Вернувшись к экрану, я снова принялся любоваться чудищем, прокручивая кадр за кадром. Затем, поддавшись импульсу, вызвал по прямому проводу Аскольда. Как и предполагалось, он еще не спал. Хотя был очень занят, судя по обвивающим его торс смуглым ножкам. Я насчитал их три, и смотрелись они недурно. Хотя походили друг на друга, будто принадлежали одной. Знакомый вариант, да и ножки известные.
– Ты хотел ясности? – спросил я. – Может, это ее прибавит?
И пустил на монитор Аскольда последнюю запись, по собственному монитору наблюдая за его лицом. Он смотрел внимательно, хмурясь все сильнее, хотя изящные ступни оглаживали его без передыху.
– Это из какой фильмы? – поинтересовался главарь скучным голосом, когда запись кончилась. – Могли и получше снять!
– Наведайся ко мне завтра, – предложил я. – Увидишь последствия.
Он помолчал, задумчиво жуя губу, наконец сказал:
– Ладно, вот проведу занятия с личным составом…
– И вчера я очень удачно… искупался. Рассказать?

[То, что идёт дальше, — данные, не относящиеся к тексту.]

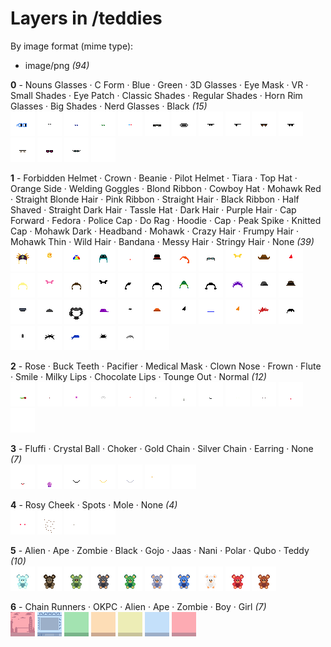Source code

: # Layers in /teddies

By image format (mime type):
- image/png _(94)_


**0** -  Nouns Glasses · C Form · Blue · Green · 3D Glasses · Eye Mask · VR · Small Shades · Eye Patch · Classic Shades · Regular Shades · Horn Rim Glasses · Big Shades · Nerd Glasses · Black  _(15)_ <br>
![](0_0.png "0 - Nouns Glasses") 
![](0_1.png "1 - C Form") 
![](0_2.png "2 - Blue") 
![](0_3.png "3 - Green") 
![](0_4.png "4 - 3D Glasses") 
![](0_5.png "5 - Eye Mask") 
![](0_6.png "6 - VR") 
![](0_7.png "7 - Small Shades") 
![](0_8.png "8 - Eye Patch") 
![](0_9.png "9 - Classic Shades") 
![](0_10.png "10 - Regular Shades") 
![](0_11.png "11 - Horn Rim Glasses") 
![](0_12.png "12 - Big Shades") 
![](0_13.png "13 - Nerd Glasses") 
![](0_14.png "14 - Black") 


**1** -  Forbidden Helmet · Crown · Beanie · Pilot Helmet · Tiara · Top Hat · Orange Side · Welding Goggles · Blond Ribbon · Cowboy Hat · Mohawk Red · Straight Blonde Hair · Pink Ribbon · Straight Hair · Black Ribbon · Half Shaved · Straight Dark Hair · Tassle Hat · Dark Hair · Purple Hair · Cap Forward · Fedora · Police Cap · Do Rag · Hoodie · Cap · Peak Spike · Knitted Cap · Mohawk Dark · Headband · Mohawk · Crazy Hair · Frumpy Hair · Mohawk Thin · Wild Hair · Bandana · Messy Hair · Stringy Hair · None  _(39)_ <br>
![](1_0.png "0 - Forbidden Helmet") 
![](1_1.png "1 - Crown") 
![](1_2.png "2 - Beanie") 
![](1_3.png "3 - Pilot Helmet") 
![](1_4.png "4 - Tiara") 
![](1_5.png "5 - Top Hat") 
![](1_6.png "6 - Orange Side") 
![](1_7.png "7 - Welding Goggles") 
![](1_8.png "8 - Blond Ribbon") 
![](1_9.png "9 - Cowboy Hat") 
![](1_10.png "10 - Mohawk Red") 
![](1_11.png "11 - Straight Blonde Hair") 
![](1_12.png "12 - Pink Ribbon") 
![](1_13.png "13 - Straight Hair") 
![](1_14.png "14 - Black Ribbon") 
![](1_15.png "15 - Half Shaved") 
![](1_16.png "16 - Straight Dark Hair") 
![](1_17.png "17 - Tassle Hat") 
![](1_18.png "18 - Dark Hair") 
![](1_19.png "19 - Purple Hair") 
![](1_20.png "20 - Cap Forward") 
![](1_21.png "21 - Fedora") 
![](1_22.png "22 - Police Cap") 
![](1_23.png "23 - Do Rag") 
![](1_24.png "24 - Hoodie") 
![](1_25.png "25 - Cap") 
![](1_26.png "26 - Peak Spike") 
![](1_27.png "27 - Knitted Cap") 
![](1_28.png "28 - Mohawk Dark") 
![](1_29.png "29 - Headband") 
![](1_30.png "30 - Mohawk") 
![](1_31.png "31 - Crazy Hair") 
![](1_32.png "32 - Frumpy Hair") 
![](1_33.png "33 - Mohawk Thin") 
![](1_34.png "34 - Wild Hair") 
![](1_35.png "35 - Bandana") 
![](1_36.png "36 - Messy Hair") 
![](1_37.png "37 - Stringy Hair") 
![](1_38.png "38 - None") 


**2** -  Rose · Buck Teeth · Pacifier · Medical Mask · Clown Nose · Frown · Flute · Smile · Milky Lips · Chocolate Lips · Tounge Out · Normal  _(12)_ <br>
![](2_0.png "0 - Rose") 
![](2_1.png "1 - Buck Teeth") 
![](2_2.png "2 - Pacifier") 
![](2_3.png "3 - Medical Mask") 
![](2_4.png "4 - Clown Nose") 
![](2_5.png "5 - Frown") 
![](2_6.png "6 - Flute") 
![](2_7.png "7 - Smile") 
![](2_8.png "8 - Milky Lips") 
![](2_9.png "9 - Chocolate Lips") 
![](2_10.png "10 - Tounge Out") 
![](2_11.png "11 - Normal") 


**3** -  Fluffi · Crystal Ball · Choker · Gold Chain · Silver Chain · Earring · None  _(7)_ <br>
![](3_0.png "0 - Fluffi") 
![](3_1.png "1 - Crystal Ball") 
![](3_2.png "2 - Choker") 
![](3_3.png "3 - Gold Chain") 
![](3_4.png "4 - Silver Chain") 
![](3_5.png "5 - Earring") 
![](3_6.png "6 - None") 


**4** -  Rosy Cheek · Spots · Mole · None  _(4)_ <br>
![](4_0.png "0 - Rosy Cheek") 
![](4_1.png "1 - Spots") 
![](4_2.png "2 - Mole") 
![](4_3.png "3 - None") 


**5** -  Alien · Ape · Zombie · Black · Gojo · Jaas · Nani · Polar · Qubo · Teddy  _(10)_ <br>
![](5_0.png "0 - Alien") 
![](5_1.png "1 - Ape") 
![](5_2.png "2 - Zombie") 
![](5_3.png "3 - Black") 
![](5_4.png "4 - Gojo") 
![](5_5.png "5 - Jaas") 
![](5_6.png "6 - Nani") 
![](5_7.png "7 - Polar") 
![](5_8.png "8 - Qubo") 
![](5_9.png "9 - Teddy") 


**6** -  Chain Runners · OKPC · Alien · Ape · Zombie · Boy · Girl  _(7)_ <br>
![](6_0.png "0 - Chain Runners") 
![](6_1.png "1 - OKPC") 
![](6_2.png "2 - Alien") 
![](6_3.png "3 - Ape") 
![](6_4.png "4 - Zombie") 
![](6_5.png "5 - Boy") 
![](6_6.png "6 - Girl")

– После, Родик, – повторил главарь с легким нетерпением. – Хочешь и вовсе с настроя сбить?
– Ну, кувыркайся, – разрешил я. – Недолго осталось.
Но тут снова включились подводные «глазки», установленные под бережком, и послали картинку сразу мне, на свободный экран, и Аскольду – по накатанной тропке. И гляделась картинка жутко: из темной мохнатой стены будто вытекал шевелящийся поток водорослей, струясь меж камней. Наконец и «нити» отправились на охоту.
Да, теперь ночью не поплаваешь. То есть не больше одного раза.
– Живой репортаж, – объявил я. – Как по заказу.
– Умеешь ты отбить желание! – в сердцах сказал Аскольд, сбрасывая с себя чужие ноги. – До утра не мог подождать?
– Я-то запросто. Ты вот у них спроси, – кивнул я на экран.
– Ну черт с тобой, губи мою личную жизнь!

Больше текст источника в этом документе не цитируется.